LA BITÁCORA DE BRAUDEL /JCPG
Los domingos a la tarde parece uno dirigirse al retiro previo a retomar la semana laboral el lunes por la mañana. Se come, se echa una leve siestecilla y se dedica la tarde al paseo o la lectura. Por la noche, si no hay peli que valga, hay que dedicar tiempo a Jordi Évole. Y este domingo el periodista catalán volvió a firmar uno de sus mejores trabajos. Me gusta el Évole desideologizado, preocupado por las constantes sociales, por los problemas de la gente. Me gusta que deje hablar, que deje expresarse a sus invitados. Porque todos sabemos que algunos de su gremio parecen querer convertir sus programas en shows de sí mismos, pasando por encima de las palabras de quienes entrevistan. Vamos, que me gusta el mejor de los Évoles: el tolerante, incisivo pero respetuoso con lo que tienen que decir sus invitados.

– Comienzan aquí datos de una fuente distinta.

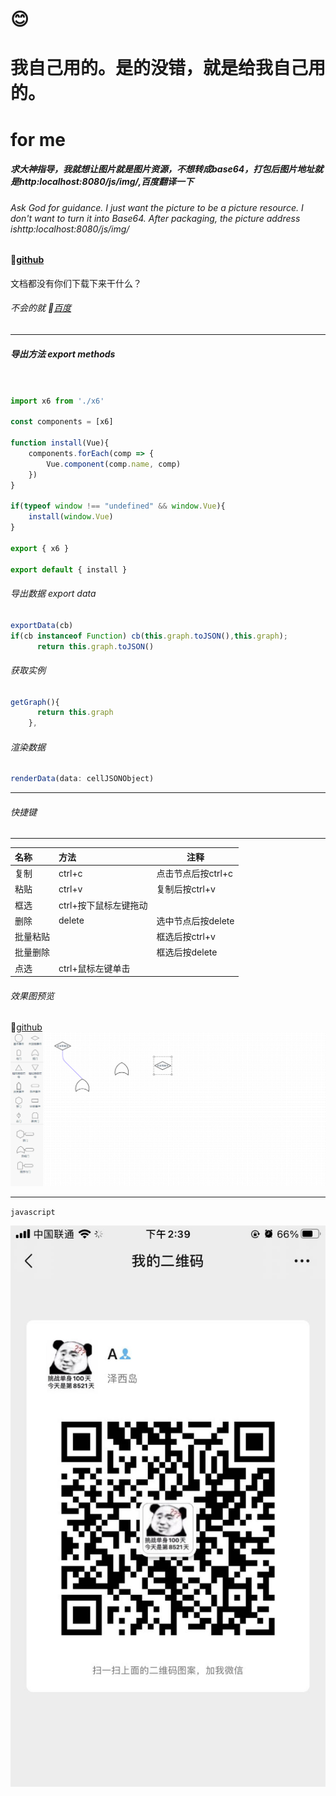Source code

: # &#128522;
# 我自己用的。是的没错，就是给我自己用的。
# for me

##### 求大神指导，我就想让图片就是图片资源，不想转成base64，打包后图片地址就是http:localhost:8080/js/img/,百度翻译一下
###### Ask God for guidance. I just want the picture to be a picture resource. I don't want to turn it into Base64. After packaging, the picture address ishttp:localhost:8080/js/img/
#### &#128640;[github](https://github.com/w569638598/obstacle-wl.git)

文档都没有你们下载下来干什么？ 
###### 不会的就 &#128640;[百度](https://www.baidu.com)
----

##### 导出方法 export methods
```javascript


import x6 from './x6'

const components = [x6]

function install(Vue){
    components.forEach(comp => {
        Vue.component(comp.name, comp)
    })
}

if(typeof window !== "undefined" && window.Vue){
    install(window.Vue)
}

export { x6 }

export default { install }
```
###### 导出数据 export data
```javascript
exportData(cb)
if(cb instanceof Function) cb(this.graph.toJSON(),this.graph);
      return this.graph.toJSON()
```

###### 获取实例

```javascript
getGraph(){
      return this.graph
    },
```


###### 渲染数据
```javascript
renderData(data: cellJSONObject)
```
---- 


###### 快捷键
-----------------
| 名称 | 方法 | 注释 |
| :----| :----| ----|
|复制|ctrl+c|点击节点后按ctrl+c|
|粘贴|ctrl+v|复制后按ctrl+v|
|框选|ctrl+按下鼠标左键拖动|
|删除|delete|选中节点后按delete|
|批量粘贴||框选后按ctrl+v|
|批量删除||框选后按delete|
|点选|ctrl+鼠标左键单击|


###### 效果图预览
&#128640;[github](https://github.com/w569638598/obstacle-wl.git)
![](preview.png)

----------------
`javascript`

![](call.jpg)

El programa evoliano del domingo trataba de la violencia de género, un tema profundísimo en nuestra sociedad y también bastante viejo. No es para bromear, porque hay cadáveres de por medio. Y todos hemos conocido casos, en nuestras vecindades, en el pueblo, en la ciudad. Es demasiado grave este tema ya, y lo más preocupante es que, según se desprende del propio programa, el problema dista de estar en vías de solución. No parece que las nuevas generaciones nazcan y adquieran un nuevo sentido de las relaciones humanas de género. Martina Marroquí, una profesora de lo que verdaderamente interesa: el respeto entre seres humanos, venía a reconocer la fortaleza de los conceptos tradicionales de mujer y hombre. Es asombroso, pero los cambios profundos no han acontecido en la medida que deseáramos.

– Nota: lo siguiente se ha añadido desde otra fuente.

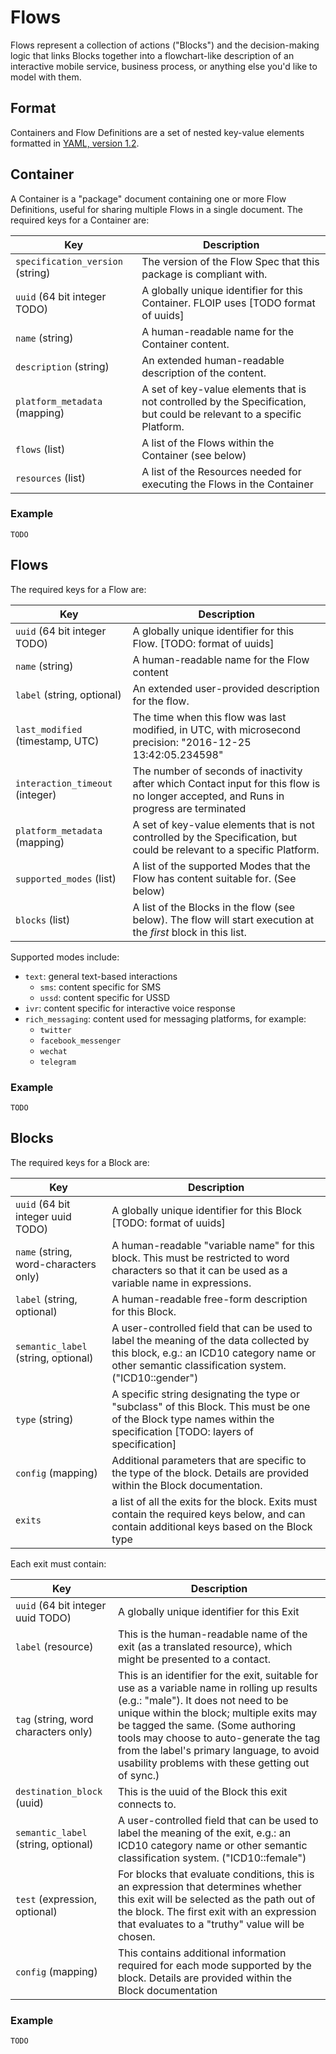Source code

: # Flows

Flows represent a collection of actions ("Blocks") and the decision-making logic that links Blocks together into a flowchart-like description of an interactive mobile service, business process, or anything else you'd like to model with them.

## Format

Containers and Flow Definitions are a set of nested key-value elements formatted in [YAML, version 1.2](http://www.yaml.org/spec/1.2/spec.html).

## Container

A Container is a "package" document containing one or more Flow Definitions, useful for sharing multiple Flows in a single document. The required keys for a Container are:

Key | Description
--- | ---
`specification_version` (string)| The version of the Flow Spec that this package is compliant with.
`uuid` (64 bit integer TODO)| A globally unique identifier for this Container. FLOIP uses [TODO format of uuids]
`name` (string)| A human-readable name for the Container content.
`description` (string)| An extended human-readable description of the content.
`platform_metadata` (mapping)| A set of key-value elements that is not controlled by the Specification, but could be relevant to a specific Platform.
`flows` (list)| A list of the Flows within the Container (see below)
`resources` (list)| A list of the Resources needed for executing the Flows in the Container

### Example

```
TODO
```

## Flows

The required keys for a Flow are:

Key | Description
--- | ---
`uuid` (64 bit integer TODO)| A globally unique identifier for this Flow. [TODO: format of uuids]
`name` (string)| A human-readable name for the Flow content
`label` (string, optional)| An extended user-provided description for the flow.
`last_modified` (timestamp, UTC)| The time when this flow was last modified, in UTC, with microsecond precision: "2016-12-25 13:42:05.234598"
`interaction_timeout` (integer)| The number of seconds of inactivity after which Contact input for this flow is no longer accepted, and Runs in progress are terminated
`platform_metadata` (mapping)| A set of key-value elements that is not controlled by the Specification, but could be relevant to a specific Platform.
`supported_modes` (list)|A list of the supported Modes that the Flow has content suitable for. (See below)
`blocks` (list)| A list of the Blocks in the flow (see below).  The flow will start execution at the _first_ block in this list.

Supported modes include:
  - `text`: general text-based interactions
    - `sms`: content specific for SMS
    - `ussd`: content specific for USSD
  - `ivr`: content specific for interactive voice response
  - `rich_messaging`: content used for messaging platforms, for example:
    - `twitter`
    - `facebook_messenger`
    - `wechat`
    - `telegram`

### Example

```
TODO
```

## Blocks

The required keys for a Block are:

Key | Description
--- | ---
`uuid` (64 bit integer uuid TODO)| A globally unique identifier for this Block [TODO: format of uuids]
`name` (string, word-characters only) | A human-readable "variable name" for this block. This must be restricted to word characters so that it can be used as a variable name in expressions.
`label` (string, optional)| A human-readable free-form description for this Block.
`semantic_label` (string, optional)| A user-controlled field that can be used to label the meaning of the data collected by this block, e.g.: an ICD10 category name or other semantic classification system. ("ICD10::gender")
`type` (string)| A specific string designating the type or "subclass" of this Block. This must be one of the Block type names within the specification [TODO: layers of specification]
`config` (mapping)| Additional parameters that are specific to the type of the block. Details are provided within the Block documentation.
`exits`| a list of all the exits for the block. Exits must contain the required keys below, and can contain additional keys based on the Block type

Each exit must contain:

Key | Description
--- | ---
`uuid` (64 bit integer uuid TODO)| A globally unique identifier for this Exit
`label` (resource)| This is the human-readable name of the exit (as a translated resource), which might be presented to a contact.
`tag` (string, word characters only)| This is an identifier for the exit, suitable for use as a variable name in rolling up results (e.g.: "male"). It does not need to be unique within the block; multiple exits may be tagged the same. (Some authoring tools may choose to auto-generate the tag from the label's primary language, to avoid usability problems with these getting out of sync.)
`destination_block` (uuid)| This is the uuid of the Block this exit connects to.
`semantic_label` (string, optional)| A user-controlled field that can be used to label the meaning of the exit, e.g.: an ICD10 category name or other semantic classification system. ("ICD10::female")
`test` (expression, optional)| For blocks that evaluate conditions, this is an expression that determines whether this exit will be selected as the path out of the block. The first exit with an expression that evaluates to a "truthy" value will be chosen.
`config` (mapping)| This contains additional information required for each mode supported by the block. Details are provided within the Block documentation
  
### Example
  
```
TODO
```
  



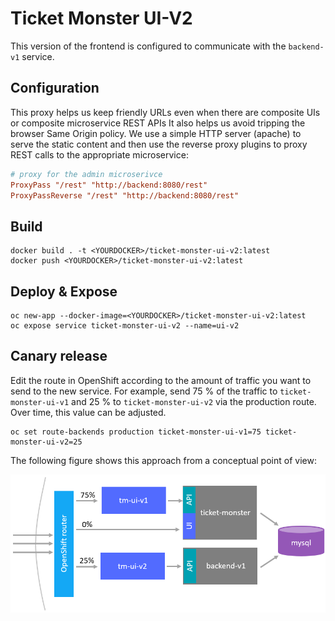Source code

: # Ticket Monster UI-V2

This version of the frontend is configured to communicate with the ```backend-v1``` service.

## Configuration

This proxy helps us keep friendly URLs even when there are composite UIs or composite microservice REST APIs
It also helps us avoid tripping the browser Same Origin policy. We use a simple HTTP server (apache) to serve the static content and then use the reverse proxy plugins to proxy REST calls to the appropriate microservice:

```conf
# proxy for the admin microserivce
ProxyPass "/rest" "http://backend:8080/rest"
ProxyPassReverse "/rest" "http://backend:8080/rest"
```

## Build

```
docker build . -t <YOURDOCKER>/ticket-monster-ui-v2:latest
docker push <YOURDOCKER>/ticket-monster-ui-v2:latest
```

## Deploy & Expose

```
oc new-app --docker-image=<YOURDOCKER>/ticket-monster-ui-v2:latest
oc expose service ticket-monster-ui-v2 --name=ui-v2
```

## Canary release

Edit the route in OpenShift according to the amount of traffic you want to send to the new service.
For example, send 75 % of the traffic to ```ticket-monster-ui-v1``` and 25 % to ```ticket-monster-ui-v2``` via the production route. Over time, this value can be adjusted.

```
oc set route-backends production ticket-monster-ui-v1=75 ticket-monster-ui-v2=25
```


The following figure shows this approach from a conceptual point of view:

![canary](../assets/tm-ui-v2.png)

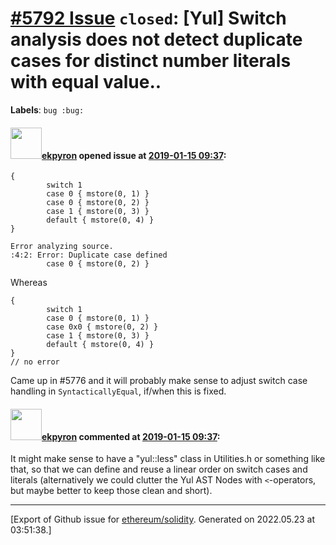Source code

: # [\#5792 Issue](https://github.com/ethereum/solidity/issues/5792) `closed`: [Yul] Switch analysis does not detect duplicate cases for distinct number literals with equal value..
**Labels**: `bug :bug:`


#### <img src="https://avatars.githubusercontent.com/u/1347491?v=4" width="50">[ekpyron](https://github.com/ekpyron) opened issue at [2019-01-15 09:37](https://github.com/ethereum/solidity/issues/5792):

```
{
        switch 1
        case 0 { mstore(0, 1) }
        case 0 { mstore(0, 2) }
        case 1 { mstore(0, 3) }
        default { mstore(0, 4) }
}

Error analyzing source.
:4:2: Error: Duplicate case defined
        case 0 { mstore(0, 2) }
```

Whereas

```
{
        switch 1
        case 0 { mstore(0, 1) }
        case 0x0 { mstore(0, 2) }
        case 1 { mstore(0, 3) }
        default { mstore(0, 4) }
}
// no error
```

Came up in #5776 and it will probably make sense to adjust switch case handling in ``SyntacticallyEqual``, if/when this is fixed.

#### <img src="https://avatars.githubusercontent.com/u/1347491?v=4" width="50">[ekpyron](https://github.com/ekpyron) commented at [2019-01-15 09:37](https://github.com/ethereum/solidity/issues/5792#issuecomment-454330579):

It might make sense to have a "yul::less" class in Utilities.h or something like that, so that we can define and reuse a linear order on switch cases and literals (alternatively we could clutter the Yul AST Nodes with ``<``-operators, but maybe better to keep those clean and short).


-------------------------------------------------------------------------------



[Export of Github issue for [ethereum/solidity](https://github.com/ethereum/solidity). Generated on 2022.05.23 at 03:51:38.]
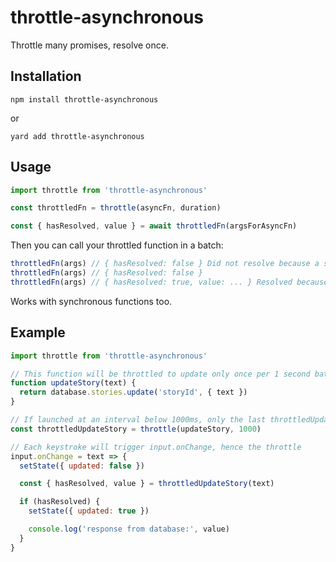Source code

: # throttle-asynchronous

Throttle many promises, resolve once.

## Installation

`npm install throttle-asynchronous`

or

`yard add throttle-asynchronous`

## Usage

```js
import throttle from 'throttle-asynchronous'

const throttledFn = throttle(asyncFn, duration)

const { hasResolved, value } = await throttledFn(argsForAsyncFn)
```

Then you can call your throttled function in a batch:

```js
throttledFn(args) // { hasResolved: false } Did not resolve because a sibling was invoked in the interval duration
throttledFn(args) // { hasResolved: false }
throttledFn(args) // { hasResolved: true, value: ... } Resolved because last in the batch
```

Works with synchronous functions too.

## Example

```js
import throttle from 'throttle-asynchronous'

// This function will be throttled to update only once per 1 second batch
function updateStory(text) {
  return database.stories.update('storyId', { text })
}

// If launched at an interval below 1000ms, only the last throttledUpdateStory will execute
const throttledUpdateStory = throttle(updateStory, 1000)

// Each keystroke will trigger input.onChange, hence the throttle
input.onChange = text => {
  setState({ updated: false })

  const { hasResolved, value } = throttledUpdateStory(text)

  if (hasResolved) {
    setState({ updated: true })

    console.log('response from database:', value)
  }
}
```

Y todo podría discurrir con la normalidad propia del domingo. No fue así. Conocer que una tragedia terrible ha segado dos vidas en un pavoroso incendio, que unas hijas y una esposa han sido despojadas de todo lo que no es la vida, es un asunto demasiado terrible como para que el domingo pueda discurrir con normalidad. Los Ruices, una aldea pequeña, vive este acontecimiento, que tuvo lugar en San Antonio, como un tremendo desgarro en sus propias carnes. Indescriptible es el sentimiento de los parroquianos por estas pérdidas. También por la estela de dolor y vacío descomunal que dejan tras de sí. Toda la familia de Amparin, con Dionisio, con Nati, con María Amparo, con sus propios hijos e hijas forman parte de lo más querido del pueblo. Una tragedia de este tipo no solo nos roba el sueño, se lleva nuestros pensamientos hacia el dolor de los que se han quedado; es una tragedia que nadie podrá olvidar.
Siento terminar esta página de forma tan triste. No puedo hacerlo de otra manera.
En Los Ruices, a 10 de febrero de 2016.